Ken je dat, een Ikea Hack? Een ideetje van – neem ik aan – grotendeels werkloze moeders die tijd te veel hebben en dan maar de saaie (hun woorden) meubels van Ikea gaan ‘pimpen’ om daarna het resultaat online te plaatsen en te laten bewieroken.

I-Krea?

Dan denk ik, wat is er mis met Ikea-meubelen? Los van hun belastingontwijkende management en het feit dat het aan die prijzen nooit helemaal goed kan zijn voor iedereen, zijn Ikea-meubelen praktisch. Ze passen met velen in een kleine auto, vreten niet te veel aan het huishoudbudget en gaan op zijn minst mee tot aan de volgende scheiding. Dus dat zit wel snor. Wie heeft er nu ooit beweerd dat die dingen ook mooi moeten zijn? Daar trek ik mij nu eens geen bal van aan.

Hoezo?

Ik zou zoiets nooit doen. Tijdens een drukke zondagsopening de kinderen drie keer uit het oog verliezen, koude Zweedse balletjes achteroverslaan en na veel gedoe uiteindelijk de juiste dozen in de kofferbak proppen, tussen al de andere spullen die je eigenlijk helemaal niet nodig had.
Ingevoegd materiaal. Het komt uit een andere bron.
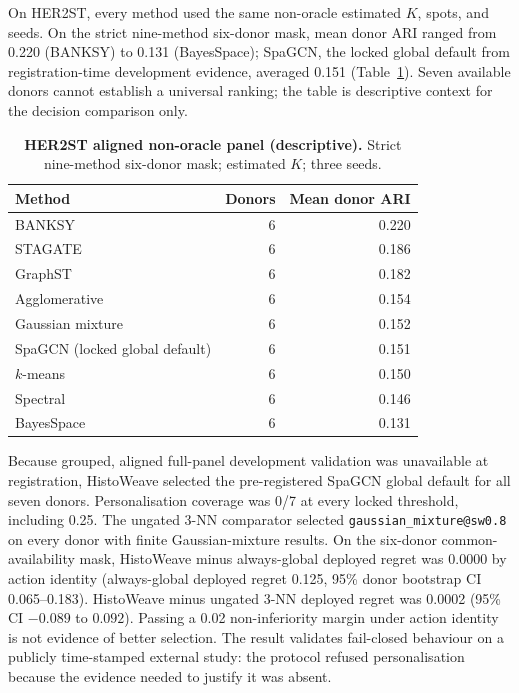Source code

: \documentclass[12pt]{article}
\newcommand{\software}{HistoWeave}
\begin{document}
On HER2ST, every method used the same non-oracle estimated \(K\), spots, and
seeds. On the strict nine-method six-donor mask, mean donor ARI ranged from
0.220 (BANKSY) to 0.131 (BayesSpace); SpaGCN, the locked global default from
registration-time development evidence, averaged 0.151
(Table~\ref{tab:her2st}). Seven available donors cannot establish a universal
ranking; the table is descriptive context for the decision comparison only.

\begin{table}[t]
\centering
\caption{\textbf{HER2ST aligned non-oracle panel (descriptive).} Strict
nine-method six-donor mask; estimated \(K\); three seeds.}
\label{tab:her2st}
\begin{tabular}{@{}lrr@{}}
\toprule
Method & Donors & Mean donor ARI \\
\midrule
BANKSY & 6 & 0.220 \\
STAGATE & 6 & 0.186 \\
GraphST & 6 & 0.182 \\
Agglomerative & 6 & 0.154 \\
Gaussian mixture & 6 & 0.152 \\
SpaGCN (locked global default) & 6 & 0.151 \\
\(k\)-means & 6 & 0.150 \\
Spectral & 6 & 0.146 \\
BayesSpace & 6 & 0.131 \\
\bottomrule
\end{tabular}
\end{table}

Because grouped, aligned full-panel development validation was unavailable at
registration, \software{} selected the pre-registered SpaGCN global default for
all seven donors. Personalisation coverage was 0/7 at every locked threshold,
including 0.25. The ungated 3-NN comparator selected
\texttt{gaussian\_mixture@sw0.8} on every donor with finite Gaussian-mixture
results. On the six-donor common-availability mask, \software{} minus
always-global deployed regret was 0.0000 by action identity (always-global
deployed regret 0.125, 95\% donor bootstrap CI 0.065--0.183). \software{} minus
ungated 3-NN deployed regret was 0.0002 (95\% CI \(-0.089\) to \(0.092\)).
Passing a 0.02 non-inferiority margin under action identity is not evidence of
better selection. The result validates fail-closed behaviour on a publicly
time-stamped external study: the protocol refused personalisation because the
evidence needed to justify it was absent.
\end{document}
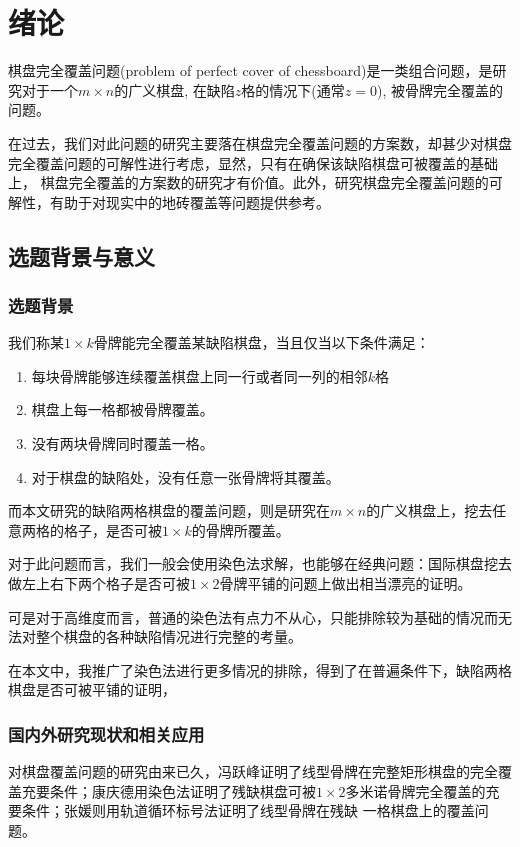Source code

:\chapter{绪论}
棋盘完全覆盖问题(problem of perfect cover of chessboard)是一类组合问题，是研究对于一个$m \times n$的广义棋盘, 在缺陷$z$格的情况下(通常$z=0$), 被骨牌完全覆盖的问题。

在过去，我们对此问题的研究主要落在棋盘完全覆盖问题的方案数，却甚少对棋盘完全覆盖问题的可解性进行考虑，显然，只有在确保该缺陷棋盘可被覆盖的基础上，
棋盘完全覆盖的方案数的研究才有价值。此外，研究棋盘完全覆盖问题的可解性，有助于对现实中的地砖覆盖等问题提供参考。

\section{选题背景与意义}

\subsection{选题背景}

我们称某$1 \times k$骨牌能完全覆盖某缺陷棋盘，当且仅当以下条件满足：
\begin{enumerate}
    \item 每块骨牌能够连续覆盖棋盘上同一行或者同一列的相邻$k$格
    \item 棋盘上每一格都被骨牌覆盖。
    \item 没有两块骨牌同时覆盖一格。
    \item 对于棋盘的缺陷处，没有任意一张骨牌将其覆盖。
\end{enumerate}

而本文研究的缺陷两格棋盘的覆盖问题，则是研究在$m \times n$的广义棋盘上，挖去任意两格的格子，是否可被$1 \times k$的骨牌所覆盖。

对于此问题而言，我们一般会使用染色法求解，也能够在经典问题：国际棋盘挖去做左上右下两个格子是否可被$1 \times 2$骨牌平铺的问题上做出相当漂亮的证明。

可是对于高维度而言，普通的染色法有点力不从心，只能排除较为基础的情况而无法对整个棋盘的各种缺陷情况进行完整的考量。

在本文中，我推广了染色法进行更多情况的排除，得到了在普遍条件下，缺陷两格棋盘是否可被平铺的证明，

\subsection{国内外研究现状和相关应用}
\label{sec:related_work}
对棋盘覆盖问题的研究由来已久，冯跃峰证明了线型骨牌在完整矩形棋盘的完全覆盖充要条件；康庆德用染色法证明了残缺棋盘可被$1 \times 2$多米诺骨牌完全覆盖的充要条件；张媛则用轨道循环标号法证明了线型骨牌在残缺
一格棋盘上的覆盖问题。

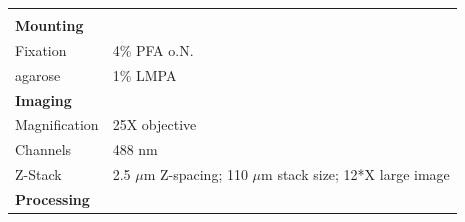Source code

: \documentclass[11pt,singlespacinge,twoside]{reedthesis} %
\begin{document}
\begin{longtable}[]{@{}ll@{}}
\begin{minipage}[t]{0.73\columnwidth}
\end{minipage}\tabularnewline
\begin{minipage}[t]{0.21\columnwidth}\raggedright
\textbf{Mounting}\strut
\end{minipage} & \begin{minipage}[t]{0.73\columnwidth}\raggedright
\strut
\end{minipage}\tabularnewline
\begin{minipage}[t]{0.21\columnwidth}\raggedright
Fixation\strut
\end{minipage} & \begin{minipage}[t]{0.73\columnwidth}\raggedright
4\% PFA o.N.\strut
\end{minipage}\tabularnewline
\begin{minipage}[t]{0.21\columnwidth}\raggedright
agarose\strut
\end{minipage} & \begin{minipage}[t]{0.73\columnwidth}\raggedright
1\% LMPA\strut
\end{minipage}\tabularnewline
\begin{minipage}[t]{0.21\columnwidth}\raggedright
\textbf{Imaging}\strut
\end{minipage} & \begin{minipage}[t]{0.73\columnwidth}\raggedright
\strut
\end{minipage}\tabularnewline
\begin{minipage}[t]{0.21\columnwidth}\raggedright
Magnification\strut
\end{minipage} & \begin{minipage}[t]{0.73\columnwidth}\raggedright
25X objective\strut
\end{minipage}\tabularnewline
\begin{minipage}[t]{0.21\columnwidth}\raggedright
Channels\strut
\end{minipage} & \begin{minipage}[t]{0.73\columnwidth}\raggedright
488 nm\strut
\end{minipage}\tabularnewline
\begin{minipage}[t]{0.21\columnwidth}\raggedright
Z-Stack\strut
\end{minipage} & \begin{minipage}[t]{0.73\columnwidth}\raggedright
2.5 \(\mu\)m Z-spacing; 110 \(\mu\)m stack size; 12*X large image\strut
\end{minipage}\tabularnewline
\begin{minipage}[t]{0.21\columnwidth}\raggedright
\textbf{Processing}\strut

\end{minipage}
\end{longtable}
\end{document}
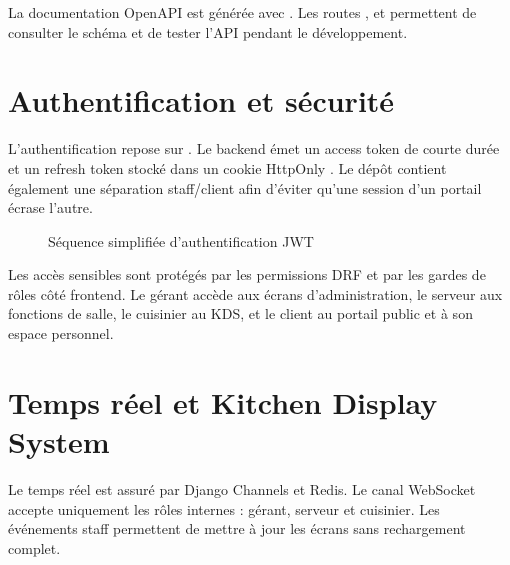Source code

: La documentation OpenAPI est générée avec . Les routes ,  et  permettent de consulter le schéma et de tester l'API pendant le développement.

\section{Authentification et sécurité}
L'authentification repose sur . Le backend émet un access token de courte durée et un refresh token stocké dans un cookie HttpOnly \cite{simplejwt}. Le dépôt contient également une séparation staff/client afin d'éviter qu'une session d'un portail écrase l'autre.

\begin{figure}[H]
\centering
{}
\caption{Séquence simplifiée d'authentification JWT}
\label{fig:auth-jwt}
\end{figure}

Les accès sensibles sont protégés par les permissions DRF et par les gardes de rôles côté frontend. Le gérant accède aux écrans d'administration, le serveur aux fonctions de salle, le cuisinier au KDS, et le client au portail public et à son espace personnel.

\section{Temps réel et Kitchen Display System}
Le temps réel est assuré par Django Channels et Redis. Le canal WebSocket  accepte uniquement les rôles internes : gérant, serveur et cuisinier. Les événements staff permettent de mettre à jour les écrans sans rechargement complet.

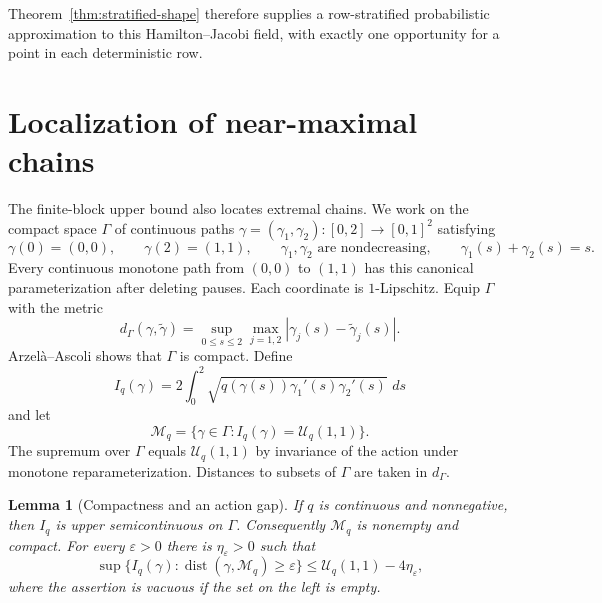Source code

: \documentclass[11pt]{article}
\newtheorem{lemma}[theorem]{Lemma}
\theoremstyle{remark}
\newcommand{\dd}{\,d}
\newcommand{\eps}{\varepsilon}
\newcommand{\calU}{\mathcal U}
\newcommand{\dist}{\operatorname{dist}}
\begin{document}
Theorem~\ref{thm:stratified-shape} therefore supplies a row-stratified
probabilistic approximation to this Hamilton--Jacobi field, with exactly
one opportunity for a point in each deterministic row.


\section{Localization of near-maximal chains}
\label{sec:localization}

The finite-block upper bound also locates extremal chains.  We work on the
compact space $\Gamma$ of continuous paths
$\gamma=(\gamma_1,\gamma_2):[0,2]\to[0,1]^2$ satisfying
\[
 \gamma(0)=(0,0),\qquad \gamma(2)=(1,1),\qquad
 \gamma_1,\gamma_2\text{ are nondecreasing},\qquad
 \gamma_1(s)+\gamma_2(s)=s.
\]
Every continuous monotone path from $(0,0)$ to $(1,1)$ has this canonical
parameterization after deleting pauses.  Each coordinate is $1$-Lipschitz.
Equip $\Gamma$ with the metric
\[
 d_\Gamma(\gamma,\widetilde\gamma)
 =\sup_{0\le s\le2}\max_{j=1,2}
       |\gamma_j(s)-\widetilde\gamma_j(s)|.
\]
Arzel\`a--Ascoli shows that $\Gamma$ is compact.  Define
\begin{equation}\label{eq:path-action}
 I_q(\gamma)=2\int_0^2
 \sqrt{q(\gamma(s))\gamma_1'(s)\gamma_2'(s)}\,\dd s
\end{equation}
and let
\[
 \mathscr M_q
 =\{\gamma\in\Gamma:I_q(\gamma)=\calU_q(1,1)\}.
\]
The supremum over $\Gamma$ equals $\calU_q(1,1)$ by invariance of the action
under monotone reparameterization.  Distances to subsets of $\Gamma$ are
taken in $d_\Gamma$.

\begin{lemma}[Compactness and an action gap]\label{lem:action-gap}
If $q$ is continuous and nonnegative, then $I_q$ is upper semicontinuous on
$\Gamma$.  Consequently $\mathscr M_q$ is nonempty and compact.  For every
$\eps>0$ there is $\eta_\eps>0$ such that
\begin{equation}\label{eq:action-gap}
 \sup\{I_q(\gamma):\dist(\gamma,\mathscr M_q)\ge\eps\}
 \le\calU_q(1,1)-4\eta_\eps,
\end{equation}
where the assertion is vacuous if the set on the left is empty.
\end{lemma}
\end{document}
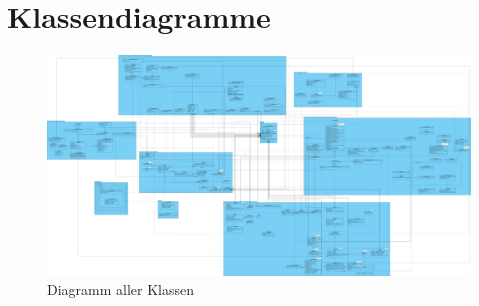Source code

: \chapter{Klassendiagramme}
\label{ch:klassendiagramme}

\begin{figure}[hb]
  \centering
  \includegraphics[width=380pt]{resourcen/MainDiagramm.png}
  \caption{Diagramm aller Klassen}
  \label{fig:mainDiagramm}
\end{figure}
Thuis dan alles uit die dozen halen. Witte verf kopen in een doe-het-zelver, en een ander overschotje zoeken op de zolder. Die verdomde gebruiksaanwijzingen van tussen de platen prutsen en uitzoeken welk stuk op welke manier geschilderd moet worden. Randjes afplakken, tot driemaal toe vlakken herschilderen omdat het oorspronkelijke lelijke kleurtje hardnekkig blijft doorschemeren. Merken dat de spuitbus die je gebruikt hebt, afgaat. En dat je gemorst hebt op de doorzichtige stukken. Dat proberen oplossen met nagellak. Hoe stom kun je zijn. Camoufleren met een handvat. Het is toch maar voor de kindjes?! Blijven schrobben tot het resultaat kindvriendelijk genoeg is. Ze vallen er best niet van dood, dat zou niet al te best zijn voor de reputatie van de moeder in kwestie.

En dan alles ineensteken. Manlief erbij roepen omdat het – hoezo emancipatie – alleen toch niet zo goed blijkt te lukken. En dan tevreden naar het resultaat kijken. Wat accessoires uit het speelgoed van de kindjes zoeken, dat zogezegd lukraak ergens plaatsen (zo gaat het er nooit meer uitzien, nadat de kinderen de keuken hebben gezien) en dan een foto nemen om op Facebook te zetten. En op Pinterest. En op de eigen krea-blog. Uiteraard.

Nee toch!

Wie houdt zich daar nu mee bezig? Dat moet wel een werkloze moeder zijn. Zo iemand als ik dus? No way! Geen haar op mijn hoofd dat eraan denkt. Maar gelukkig denk ik niet met mijn haar. En geef toe, het resultaat mag er wel zijn. Al ziet het er ondertussen alweer volledig anders uit. En hebben kinderen van nature zilverkleurige vingertoppen? Neen, moest ik zo’n losbollen hebben zoals ik, ik zou daar nooit aan beginnen. Echt niet.